[[ THE INPUT open ]]

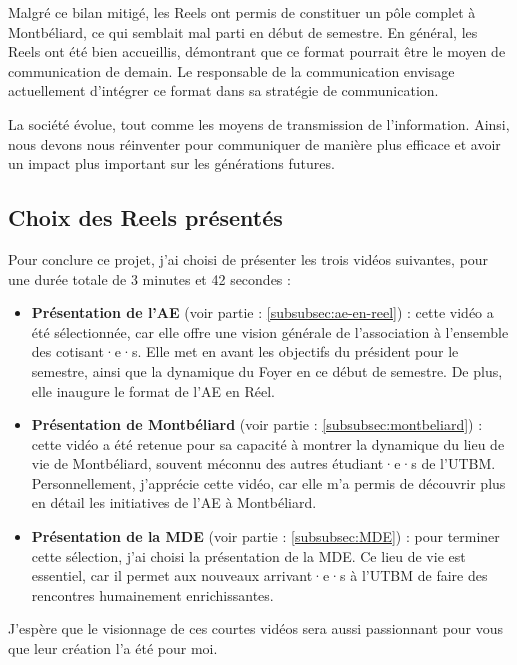 Malgré ce bilan mitigé, les Reels ont permis de constituer un pôle complet à Montbéliard, ce qui semblait mal parti en début de semestre.
En général, les Reels ont été bien accueillis, démontrant que ce format pourrait être le moyen de communication de demain.
Le responsable de la communication envisage actuellement d'intégrer ce format dans sa stratégie de communication.

La société évolue, tout comme les moyens de transmission de l'information.
Ainsi, nous devons nous réinventer pour communiquer de manière plus efficace et avoir un impact plus important sur les générations futures.


\subsection{Choix des Reels présentés}\label{subsec:choix-des-reels-presentes}

Pour conclure ce projet, j'ai choisi de présenter les trois vidéos suivantes, pour une durée totale de 3 minutes et 42 secondes :

\begin{itemize}
    \item \textbf{Présentation de l'\gls{AE}} (voir partie : \ref{subsubsec:ae-en-reel}) : cette vidéo a été sélectionnée, car elle offre une vision générale de l'association à l'ensemble des cotisant·e·s.
    Elle met en avant les objectifs du président pour le semestre, ainsi que la dynamique du Foyer en ce début de semestre.
    De plus, elle inaugure le format de l'\gls{AE} en Réel.
    \item \textbf{Présentation de Montbéliard} (voir partie : \ref{subsubsec:montbeliard}) : cette vidéo a été retenue pour sa capacité à montrer la dynamique du lieu de vie de Montbéliard, souvent méconnu des autres étudiant·e·s de l'\gls{UTBM}.
    Personnellement, j'apprécie cette vidéo, car elle m'a permis de découvrir plus en détail les initiatives de l'\gls{AE} à Montbéliard.
    \item \textbf{Présentation de la MDE} (voir partie : \ref{subsubsec:MDE}) : pour terminer cette sélection, j'ai choisi la présentation de la MDE. Ce lieu de vie est essentiel, car il permet aux nouveaux arrivant·e·s à l'\gls{UTBM} de faire des rencontres humainement enrichissantes.
\end{itemize}

J'espère que le visionnage de ces courtes vidéos sera aussi passionnant pour vous que leur création l'a été pour moi.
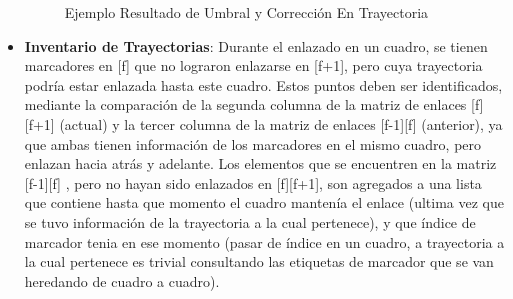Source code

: \begin{itemize}
\begin{figure}[H]
 \centering
 \caption{Ejemplo Resultado de Umbral y Corrección En Trayectoria}
\label{distro_acc_track_m13_fix}
\end{figure}
\item \textbf{Inventario de Trayectorias}: Durante el enlazado en un cuadro, se tienen marcadores en [f] que no lograron enlazarse en [f+1], pero cuya trayectoria podría estar enlazada hasta este cuadro.
Estos puntos deben ser identificados, mediante la comparación de la segunda columna de la matriz de enlaces [f][f+1] (actual) y la tercer columna de la matriz de enlaces [f-1][f] (anterior), ya que ambas tienen información de los marcadores en el mismo cuadro, pero enlazan hacia atrás y adelante.
Los elementos que se encuentren en la matriz [f-1][f] , pero no hayan sido enlazados en [f][f+1], son agregados a una lista que  contiene hasta que momento el cuadro mantenía el enlace (ultima vez que se tuvo información de la trayectoria a la cual pertenece), y que índice de marcador tenia en ese momento (pasar de índice en un cuadro, a trayectoria a la cual pertenece es trivial consultando las etiquetas de marcador que se van heredando de cuadro a cuadro).


\end{itemize}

[[ THE INPUT closed ]]

DIRECTIONS FOR THIS TASK »
Output the data exactly as it appears. The pictures do not belong in it.

RESPONSE TO THIS TASK »
 Malgré ce bilan mitigé, les Reels ont permis de constituer un pôle complet à Montbéliard, ce qui semblait mal parti en début de semestre.
En général, les Reels ont été bien accueillis, démontrant que ce format pourrait être le moyen de communication de demain.
Le responsable de la communication envisage actuellement d'intégrer ce format dans sa stratégie de communication.

La société évolue, tout comme les moyens de transmission de l'information.
Ainsi, nous devons nous réinventer pour communiquer de manière plus efficace et avoir un impact plus important sur les générations futures.


\subsection{Choix des Reels présentés}\label{subsec:choix-des-reels-presentes}

Pour conclure ce projet, j'ai choisi de présenter les trois vidéos suivantes, pour une durée totale de 3 minutes et 42 secondes :

\begin{itemize}
    \item \textbf{Présentation de l'\gls{AE}} (voir partie : \ref{subsubsec:ae-en-reel}) : cette vidéo a été sélectionnée, car elle offre une vision générale de l'association à l'ensemble des cotisant·e·s.
    Elle met en avant les objectifs du président pour le semestre, ainsi que la dynamique du Foyer en ce début de semestre.
    De plus, elle inaugure le format de l'\gls{AE} en Réel.
    \item \textbf{Présentation de Montbéliard} (voir partie : \ref{subsubsec:montbeliard}) : cette vidéo a été retenue pour sa capacité à montrer la dynamique du lieu de vie de Montbéliard, souvent méconnu des autres étudiant·e·s de l'\gls{UTBM}.
    Personnellement, j'apprécie cette vidéo, car elle m'a permis de découvrir plus en détail les initiatives de l'\gls{AE} à Montbéliard.
    \item \textbf{Présentation de la MDE} (voir partie : \ref{subsubsec:MDE}) : pour terminer cette sélection, j'ai choisi la présentation de la MDE. Ce lieu de vie est essentiel, car il permet aux nouveaux arrivant·e·s à l'\gls{UTBM} de faire des rencontres humainement enrichissantes.
\end{itemize}

J'espère que le visionnage de ces courtes vidéos sera aussi passionnant pour vous que leur création l'a été pour moi.
Source code

: \begin{itemize}
\begin{figure}[H]
 \centering
 \caption{Ejemplo Resultado de Umbral y Corrección En Trayectoria}
\label{distro_acc_track_m13_fix}
\end{figure}
\item \textbf{Inventario de Trayectorias}: Durante el enlazado en un cuadro, se tienen marcadores en [f] que no lograron enlazarse en [f+1], pero cuya trayectoria podría estar enlazada hasta este cuadro.
Estos puntos deben ser identificados, mediante la comparación de la segunda columna de la matriz de enlaces [f][f+1] (actual) y la tercer columna de la matriz de enlaces [f-1][f] (anterior), ya que ambas tienen información de los marcadores en el mismo cuadro, pero enlazan hacia atrás y adelante.
Los elementos que se encuentren en la matriz [f-1][f] , pero no hayan sido enlazados en [f][f+1], son agregados a una lista que  contiene hasta que momento el cuadro mantenía el enlace (ultima vez que se tuvo información de la trayectoria a la cual pertenece), y que índice de marcador tenia en ese momento (pasar de índice en un cuadro, a trayectoria a la cual pertenece es trivial consultando las etiquetas de marcador que se van heredando de cuadro a cuadro).


\end{itemize}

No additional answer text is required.